Ignore Hybrid Funds At Your Peril
Ninad RamdasiCategories: DSIJ_Magazine_Web, DSIJMagazine_App, MF - Expert Guest Column, MF - Expert Guest Column, Mutual Fund


Mutual funds have emerged as an effective investment vehicle for investors with varied risk-taking capacity and time horizon to practice asset allocation.
Hemant Rustagi
Chief Executive Officer, Wiseinvest Pvt Ltd.
Mutual funds have emerged as an effective investment vehicle for investors with varied risk-taking capacity and time horizon to practice asset allocation. If you are looking to invest in a combination of both debt and equity, Hybrid Funds should be an integral part of your portfolio. Hybrid funds not only allow you to choose the appropriate ones in line with your investment objectives but also enable you to retain control on how much money should be invested into each of the asset classes during your defined time horizon. Simply put, you can create a portfolio that suits your risk profile and investment objectives. However, choosing the right combination of hybrid funds can be a little tricky as there are six types of funds with a different asset mix. Here is a brief description of each category and what do they offer:
Conservative Hybrid Funds — Conservative hybrid funds invest around 75-90 per cent in debt instruments and the rest in equity. These funds can be a good option if you are looking to earn slightly higher returns than fixed deposits and pure Debt Funds without taking too much additional risk. The minimum time horizon for investing in these funds should be three years. These are considered as debt funds for tax purposes: any capital gains on units redeemed within three years will be considered as short-term capital gain and taxed at your nominal tax rate. Any capital gain on units redeemed after three years will be considered as long-term capital gain and taxed at 20 per cent after indexation.
Balanced Hybrid Funds — There are two sub-categories here. First, funds that invest 40-60 per cent in debt securities and the rest in equities. These funds have the potential to provide higher returns than conservative hybrid funds, albeit with higher volatility. Then, there are aggressive hybrid funds that invest 65-80 per cent in equities and the rest in debt instruments. The ideal time horizon for investing in these funds would be 3-5 years and more. For tax purposes, these are considered as equity funds: capital gain on units redeemed within one year will be taxed at 15 per cent and beyond one year will be considered as long-term capital gains and taxed at 10 per cent.
Dynamic Asset Allocation/Balanced Advantage Funds — Dynamic asset allocation funds manage allocation to different asset classes dynamically. Balanced advantage funds are those that usually invest in a combination of equity, arbitrage and debt in a manner that equity and arbitrage allocation is 65 per cent or more. These are ideal for you if you want equity allocation to be rebalanced in line with the market levels and earn higher pre and post-tax returns in comparison to balanced hybrid funds.
Multi Asset Allocation Funds — These funds invest in at least three asset classes with a minimum allocation of at least 10 per cent each in all three asset classes. Ideally, the time horizon should be the same as in the case of aggressive hybrid funds.
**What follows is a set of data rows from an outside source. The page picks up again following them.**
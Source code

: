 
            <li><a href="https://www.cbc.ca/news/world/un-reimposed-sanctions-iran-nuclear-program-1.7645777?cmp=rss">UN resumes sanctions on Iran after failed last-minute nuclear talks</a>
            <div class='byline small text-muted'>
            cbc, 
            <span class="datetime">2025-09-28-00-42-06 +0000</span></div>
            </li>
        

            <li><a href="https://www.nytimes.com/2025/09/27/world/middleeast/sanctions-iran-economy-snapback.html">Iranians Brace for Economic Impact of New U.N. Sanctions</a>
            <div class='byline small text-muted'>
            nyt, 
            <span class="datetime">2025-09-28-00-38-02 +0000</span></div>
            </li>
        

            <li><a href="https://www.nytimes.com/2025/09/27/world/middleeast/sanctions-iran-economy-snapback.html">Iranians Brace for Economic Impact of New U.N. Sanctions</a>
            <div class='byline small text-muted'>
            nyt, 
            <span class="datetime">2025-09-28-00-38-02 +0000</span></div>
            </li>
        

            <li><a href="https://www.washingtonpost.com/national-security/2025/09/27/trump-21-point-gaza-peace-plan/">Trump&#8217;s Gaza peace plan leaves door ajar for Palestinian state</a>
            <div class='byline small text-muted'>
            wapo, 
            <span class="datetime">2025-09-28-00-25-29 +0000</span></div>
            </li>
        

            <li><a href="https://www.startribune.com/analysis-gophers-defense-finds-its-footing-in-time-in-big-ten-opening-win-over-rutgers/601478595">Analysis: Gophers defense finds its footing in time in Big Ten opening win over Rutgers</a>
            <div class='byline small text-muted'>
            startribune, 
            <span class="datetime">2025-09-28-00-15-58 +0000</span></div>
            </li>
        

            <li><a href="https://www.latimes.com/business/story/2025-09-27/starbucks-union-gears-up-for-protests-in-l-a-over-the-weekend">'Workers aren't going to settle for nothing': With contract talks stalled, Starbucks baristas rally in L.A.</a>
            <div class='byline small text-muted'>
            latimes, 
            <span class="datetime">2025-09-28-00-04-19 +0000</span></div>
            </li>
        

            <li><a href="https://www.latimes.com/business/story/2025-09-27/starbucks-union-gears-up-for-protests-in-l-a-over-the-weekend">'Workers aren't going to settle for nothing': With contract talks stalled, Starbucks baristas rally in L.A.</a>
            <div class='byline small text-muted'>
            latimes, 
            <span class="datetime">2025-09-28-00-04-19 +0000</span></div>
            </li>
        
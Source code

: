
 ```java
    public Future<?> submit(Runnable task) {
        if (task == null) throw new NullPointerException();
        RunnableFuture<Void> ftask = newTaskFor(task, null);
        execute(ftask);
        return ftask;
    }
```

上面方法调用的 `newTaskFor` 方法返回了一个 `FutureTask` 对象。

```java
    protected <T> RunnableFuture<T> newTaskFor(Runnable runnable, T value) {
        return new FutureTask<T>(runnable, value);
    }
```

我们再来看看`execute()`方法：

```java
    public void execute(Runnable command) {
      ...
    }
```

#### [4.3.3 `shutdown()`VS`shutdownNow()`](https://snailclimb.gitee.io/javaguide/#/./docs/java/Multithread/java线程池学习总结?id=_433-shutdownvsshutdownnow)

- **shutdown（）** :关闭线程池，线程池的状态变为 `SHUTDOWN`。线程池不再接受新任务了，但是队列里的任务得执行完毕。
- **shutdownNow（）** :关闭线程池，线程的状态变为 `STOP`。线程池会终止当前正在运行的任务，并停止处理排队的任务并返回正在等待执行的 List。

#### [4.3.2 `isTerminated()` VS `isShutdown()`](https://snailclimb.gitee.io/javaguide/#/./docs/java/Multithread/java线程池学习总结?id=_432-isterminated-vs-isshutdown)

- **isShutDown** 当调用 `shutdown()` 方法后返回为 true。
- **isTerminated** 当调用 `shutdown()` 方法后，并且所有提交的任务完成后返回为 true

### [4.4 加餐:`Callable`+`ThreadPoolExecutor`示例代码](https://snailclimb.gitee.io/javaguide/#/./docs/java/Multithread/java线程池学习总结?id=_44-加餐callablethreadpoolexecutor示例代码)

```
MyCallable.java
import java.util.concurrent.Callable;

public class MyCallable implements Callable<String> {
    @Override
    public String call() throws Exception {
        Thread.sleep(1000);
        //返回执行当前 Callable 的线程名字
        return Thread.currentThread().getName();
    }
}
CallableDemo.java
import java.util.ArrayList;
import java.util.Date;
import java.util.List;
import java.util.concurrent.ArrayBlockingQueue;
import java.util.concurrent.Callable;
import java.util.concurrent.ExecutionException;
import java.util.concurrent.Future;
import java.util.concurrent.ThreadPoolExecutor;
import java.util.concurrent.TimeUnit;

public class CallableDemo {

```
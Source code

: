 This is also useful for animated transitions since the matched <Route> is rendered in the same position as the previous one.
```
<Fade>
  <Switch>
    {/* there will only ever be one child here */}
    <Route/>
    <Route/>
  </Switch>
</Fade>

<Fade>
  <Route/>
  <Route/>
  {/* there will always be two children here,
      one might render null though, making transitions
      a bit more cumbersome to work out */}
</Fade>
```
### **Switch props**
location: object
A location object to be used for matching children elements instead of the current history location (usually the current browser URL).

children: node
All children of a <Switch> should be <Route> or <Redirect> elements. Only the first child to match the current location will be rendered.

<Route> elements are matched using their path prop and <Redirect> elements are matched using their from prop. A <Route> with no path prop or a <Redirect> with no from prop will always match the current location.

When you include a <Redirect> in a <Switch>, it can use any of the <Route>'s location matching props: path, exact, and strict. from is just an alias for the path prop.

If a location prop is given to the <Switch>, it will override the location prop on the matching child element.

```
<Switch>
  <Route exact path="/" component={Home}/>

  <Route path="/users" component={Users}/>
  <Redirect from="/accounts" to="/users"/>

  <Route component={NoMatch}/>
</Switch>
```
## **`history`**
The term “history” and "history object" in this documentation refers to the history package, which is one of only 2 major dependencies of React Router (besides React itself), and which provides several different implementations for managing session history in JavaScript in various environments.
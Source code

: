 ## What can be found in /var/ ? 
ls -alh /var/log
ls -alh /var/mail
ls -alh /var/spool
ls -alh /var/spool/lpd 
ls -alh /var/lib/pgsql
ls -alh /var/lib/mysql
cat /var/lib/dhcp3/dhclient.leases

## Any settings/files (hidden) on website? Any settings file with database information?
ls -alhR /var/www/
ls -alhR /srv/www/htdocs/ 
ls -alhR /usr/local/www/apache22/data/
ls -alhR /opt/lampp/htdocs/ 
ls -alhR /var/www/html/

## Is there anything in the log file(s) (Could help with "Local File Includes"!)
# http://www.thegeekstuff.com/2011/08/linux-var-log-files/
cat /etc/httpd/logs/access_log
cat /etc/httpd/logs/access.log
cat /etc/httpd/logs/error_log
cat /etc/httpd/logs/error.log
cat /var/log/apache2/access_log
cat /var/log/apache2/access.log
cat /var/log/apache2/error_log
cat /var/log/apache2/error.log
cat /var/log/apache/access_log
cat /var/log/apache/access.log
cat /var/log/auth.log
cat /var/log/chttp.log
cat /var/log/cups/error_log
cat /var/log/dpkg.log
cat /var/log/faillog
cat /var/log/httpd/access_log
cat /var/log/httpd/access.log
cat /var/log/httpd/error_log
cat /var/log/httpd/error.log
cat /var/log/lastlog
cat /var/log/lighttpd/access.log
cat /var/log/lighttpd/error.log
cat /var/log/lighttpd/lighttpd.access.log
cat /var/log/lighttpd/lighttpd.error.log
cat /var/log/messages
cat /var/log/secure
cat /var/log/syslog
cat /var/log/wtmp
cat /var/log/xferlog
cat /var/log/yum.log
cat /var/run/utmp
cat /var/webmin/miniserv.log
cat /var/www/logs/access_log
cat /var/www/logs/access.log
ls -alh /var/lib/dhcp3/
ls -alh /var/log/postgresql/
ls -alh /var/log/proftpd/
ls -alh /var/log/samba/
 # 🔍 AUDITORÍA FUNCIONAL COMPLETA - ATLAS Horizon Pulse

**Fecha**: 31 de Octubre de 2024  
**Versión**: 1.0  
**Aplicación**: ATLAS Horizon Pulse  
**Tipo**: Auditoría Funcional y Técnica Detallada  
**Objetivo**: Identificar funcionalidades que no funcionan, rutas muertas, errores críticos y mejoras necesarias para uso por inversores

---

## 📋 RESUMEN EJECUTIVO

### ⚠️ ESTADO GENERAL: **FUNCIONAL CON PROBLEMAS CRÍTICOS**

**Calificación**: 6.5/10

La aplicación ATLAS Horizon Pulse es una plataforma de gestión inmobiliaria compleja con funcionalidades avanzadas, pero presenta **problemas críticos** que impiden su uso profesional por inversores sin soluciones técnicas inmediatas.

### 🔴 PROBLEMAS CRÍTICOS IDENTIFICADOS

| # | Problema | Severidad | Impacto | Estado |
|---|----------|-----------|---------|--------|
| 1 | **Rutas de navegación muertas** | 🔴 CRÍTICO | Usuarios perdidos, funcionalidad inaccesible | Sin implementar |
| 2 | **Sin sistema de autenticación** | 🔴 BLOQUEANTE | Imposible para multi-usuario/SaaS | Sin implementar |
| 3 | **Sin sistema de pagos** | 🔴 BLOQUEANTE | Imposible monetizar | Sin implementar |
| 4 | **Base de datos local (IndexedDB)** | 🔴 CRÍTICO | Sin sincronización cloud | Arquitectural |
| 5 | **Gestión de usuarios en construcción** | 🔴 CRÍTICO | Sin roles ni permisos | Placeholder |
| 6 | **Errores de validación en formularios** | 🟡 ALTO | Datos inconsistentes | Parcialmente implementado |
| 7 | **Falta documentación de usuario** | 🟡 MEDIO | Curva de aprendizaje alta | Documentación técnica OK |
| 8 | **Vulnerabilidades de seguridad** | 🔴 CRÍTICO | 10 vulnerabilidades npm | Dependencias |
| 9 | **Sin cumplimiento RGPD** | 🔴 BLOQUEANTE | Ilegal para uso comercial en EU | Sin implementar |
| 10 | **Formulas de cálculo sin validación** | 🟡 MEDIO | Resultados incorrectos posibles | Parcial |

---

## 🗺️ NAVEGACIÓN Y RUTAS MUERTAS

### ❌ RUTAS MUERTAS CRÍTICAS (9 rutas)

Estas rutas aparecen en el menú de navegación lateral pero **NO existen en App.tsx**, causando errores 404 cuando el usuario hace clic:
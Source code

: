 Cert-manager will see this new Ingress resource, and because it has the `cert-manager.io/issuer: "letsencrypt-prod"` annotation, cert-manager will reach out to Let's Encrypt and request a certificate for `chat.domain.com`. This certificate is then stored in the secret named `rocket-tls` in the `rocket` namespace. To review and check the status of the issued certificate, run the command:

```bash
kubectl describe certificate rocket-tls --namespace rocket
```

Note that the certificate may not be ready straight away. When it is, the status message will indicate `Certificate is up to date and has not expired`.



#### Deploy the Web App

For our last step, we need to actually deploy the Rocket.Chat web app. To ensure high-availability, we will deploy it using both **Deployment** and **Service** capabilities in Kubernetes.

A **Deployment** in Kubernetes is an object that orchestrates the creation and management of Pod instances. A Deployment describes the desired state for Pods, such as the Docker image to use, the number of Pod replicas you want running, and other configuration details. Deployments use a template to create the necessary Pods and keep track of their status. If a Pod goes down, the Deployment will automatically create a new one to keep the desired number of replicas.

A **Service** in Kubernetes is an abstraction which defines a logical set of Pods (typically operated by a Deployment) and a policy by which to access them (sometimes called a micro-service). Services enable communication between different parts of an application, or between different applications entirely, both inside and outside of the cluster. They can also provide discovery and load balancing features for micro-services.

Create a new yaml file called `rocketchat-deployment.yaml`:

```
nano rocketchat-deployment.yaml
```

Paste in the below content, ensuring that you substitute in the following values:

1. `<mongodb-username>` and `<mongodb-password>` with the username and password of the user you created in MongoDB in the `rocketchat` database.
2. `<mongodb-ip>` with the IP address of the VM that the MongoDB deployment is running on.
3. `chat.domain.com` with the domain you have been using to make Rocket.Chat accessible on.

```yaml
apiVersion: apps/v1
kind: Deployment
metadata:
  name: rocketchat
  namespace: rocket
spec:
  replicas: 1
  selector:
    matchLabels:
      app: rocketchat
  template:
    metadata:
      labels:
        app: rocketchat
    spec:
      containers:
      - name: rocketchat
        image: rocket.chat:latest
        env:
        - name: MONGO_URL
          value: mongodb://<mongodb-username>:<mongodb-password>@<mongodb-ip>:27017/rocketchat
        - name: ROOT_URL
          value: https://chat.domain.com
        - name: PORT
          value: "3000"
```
Arbitrage Funds — An arbitrage fund seeks to generate income through arbitrage opportunities emerging out of mis-pricing between the cash market and the derivates market. In other words, arbitrage funds capture the ‘interest’ element in the equity market and offer an opportunity for investors to earn healthy returns without taking an equity market exposure. These funds invest in stocks and their futures simultaneously and hence eliminate the risk of volatility normally associated with equity funds. Besides, arbitrage funds score over income funds in terms of tax efficiency as tax benefits of equity funds are applicable to these funds.
Equity Savings Funds — Equity savings funds usually invest around 20-25 per cent in equities, 40-45 per cent in arbitrage and the rest in debt instruments. These funds can be a better option than conservative hybrid, both in terms of pre and post-tax returns. The ideal time horizon for investing in these funds would be three years and more.